Dr. Hüseyin Kâmi BÜYÜKÖZER
Rabbimizin yeryüzünde istifademiz için yarattığı çeşit çeşit meyve ve sebzeleri sürekli ve düzenli bir şekilde tükettiğimiz zaman, nasıl bir sağlıklı yaşam elde edebileceğimizi gösteren bir çalışmayı dikkatinize sunuyoruz.
Besinlerin içerisinde bilinen binlerce fitokimsayal bulunuyor. Çoğunun mekanizmaları hala yeterince bilinmiyor. Ancak son yapılan çalışmalar bazı besinlerin sağlıklı yaşam için vazgeçilmez olduğunu gösteriyor.
“Ispanak ve yumurta sarısında bulunan madde antioksidan özellik taşıyor. Meme kanseri, akciğer kanseri riskini azaltıcı özelliğe sahip.
Domates ürününde prostat kanserinden koruyucu özellik bulunuyor. Ayrıca domates kolon kanserini de önlüyor, kan şekerini düşürüyor, total kolesterol ve LDL kolesterolü düşürüyor. Bunun içinde de turunçgiller ve yeşil yapraklı sebzeler ile domates gibi sebzeye ağırlık verilsin deniyor.
Tahıl ürünleri de günlük beslenmede yer almalıdır, ama rafine olmadan doğal haliyle. Brüksel lahanasında ve sebzelerde meme, prostat, kolon ve akciğer kanserinden koruyucu özellik var. Lahanagillerin hepsi zaten kansere karşı koruyucudur.
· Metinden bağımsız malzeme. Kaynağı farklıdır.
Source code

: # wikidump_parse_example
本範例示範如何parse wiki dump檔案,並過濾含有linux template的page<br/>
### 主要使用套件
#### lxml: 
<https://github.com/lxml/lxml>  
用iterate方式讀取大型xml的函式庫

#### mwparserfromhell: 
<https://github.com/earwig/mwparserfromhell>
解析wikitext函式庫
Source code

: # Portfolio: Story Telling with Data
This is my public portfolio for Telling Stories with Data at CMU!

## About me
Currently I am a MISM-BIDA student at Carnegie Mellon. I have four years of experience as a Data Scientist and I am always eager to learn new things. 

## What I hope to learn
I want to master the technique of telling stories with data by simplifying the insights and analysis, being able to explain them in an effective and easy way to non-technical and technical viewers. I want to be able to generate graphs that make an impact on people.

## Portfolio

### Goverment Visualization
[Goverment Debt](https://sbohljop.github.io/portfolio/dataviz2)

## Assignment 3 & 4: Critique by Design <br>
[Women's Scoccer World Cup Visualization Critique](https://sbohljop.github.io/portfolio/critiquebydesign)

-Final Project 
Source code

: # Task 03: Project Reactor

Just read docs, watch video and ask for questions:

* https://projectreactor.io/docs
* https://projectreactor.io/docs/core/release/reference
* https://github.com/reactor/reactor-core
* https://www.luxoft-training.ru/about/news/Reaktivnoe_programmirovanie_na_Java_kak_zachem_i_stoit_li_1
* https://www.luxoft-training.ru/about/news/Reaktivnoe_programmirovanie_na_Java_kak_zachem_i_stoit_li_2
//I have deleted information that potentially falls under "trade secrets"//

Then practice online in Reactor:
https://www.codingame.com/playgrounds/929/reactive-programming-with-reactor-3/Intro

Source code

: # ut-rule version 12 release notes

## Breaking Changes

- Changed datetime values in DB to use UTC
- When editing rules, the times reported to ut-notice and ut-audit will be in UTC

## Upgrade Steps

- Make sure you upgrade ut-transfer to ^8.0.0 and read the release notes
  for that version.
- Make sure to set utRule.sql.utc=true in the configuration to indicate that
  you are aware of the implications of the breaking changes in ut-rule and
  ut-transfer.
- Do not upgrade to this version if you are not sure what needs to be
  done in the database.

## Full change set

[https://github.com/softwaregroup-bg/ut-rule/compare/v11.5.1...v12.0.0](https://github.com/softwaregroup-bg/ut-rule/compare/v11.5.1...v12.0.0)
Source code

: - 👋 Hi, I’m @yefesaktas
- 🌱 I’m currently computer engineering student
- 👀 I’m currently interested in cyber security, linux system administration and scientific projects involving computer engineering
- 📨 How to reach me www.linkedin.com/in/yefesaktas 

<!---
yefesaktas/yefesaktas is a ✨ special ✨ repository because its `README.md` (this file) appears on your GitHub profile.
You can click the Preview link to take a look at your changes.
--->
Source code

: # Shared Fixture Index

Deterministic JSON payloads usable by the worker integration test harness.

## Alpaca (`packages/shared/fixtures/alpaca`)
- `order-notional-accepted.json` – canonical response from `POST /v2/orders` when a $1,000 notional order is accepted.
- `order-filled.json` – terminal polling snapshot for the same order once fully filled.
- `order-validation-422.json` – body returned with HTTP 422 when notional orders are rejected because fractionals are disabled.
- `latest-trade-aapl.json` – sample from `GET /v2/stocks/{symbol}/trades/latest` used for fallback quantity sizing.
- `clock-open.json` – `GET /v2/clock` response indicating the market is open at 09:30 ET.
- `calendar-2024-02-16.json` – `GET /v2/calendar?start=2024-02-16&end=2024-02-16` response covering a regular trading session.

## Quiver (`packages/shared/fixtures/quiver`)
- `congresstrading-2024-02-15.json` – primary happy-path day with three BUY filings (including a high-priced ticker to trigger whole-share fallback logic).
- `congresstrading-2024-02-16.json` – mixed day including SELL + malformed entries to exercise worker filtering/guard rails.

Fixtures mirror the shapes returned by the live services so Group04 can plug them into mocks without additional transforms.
Turunçgillerde 2 aktif bileşen var. Bazı kanserlerden özellikle meme, karaciğer ve pankreas kanserinden koruyor. Yapılan son çalışmalara göre turunçgiller, tip 2 diyabet, astım, katarak ve romatoid artrit gibi hastalıklara karşı kişiyi koruyor.
Elma, brokoli, marul, nar; HDL yükseltici, LDL düşürücü özelliklere sahipler. Özellikle elmanın kabuğunda antioksidan özellik çok daha yüksektir.
Nar; kanser koruyucu ve kuvvetli bir antioksidandır. Keten tohumu ve yonca ; koroner kalp hastalıkları konusunda yapılan bazı çalışmalarda koruyucu özelliği fark edildi. Tabii, tüketilen miktar önemlidir.
Soğan, sarımsak ve pırasa kükürtlü besinlerdir. Tansiyon düşürücü, kolesterol azaltıcı özelliklere sahip gıdalardır.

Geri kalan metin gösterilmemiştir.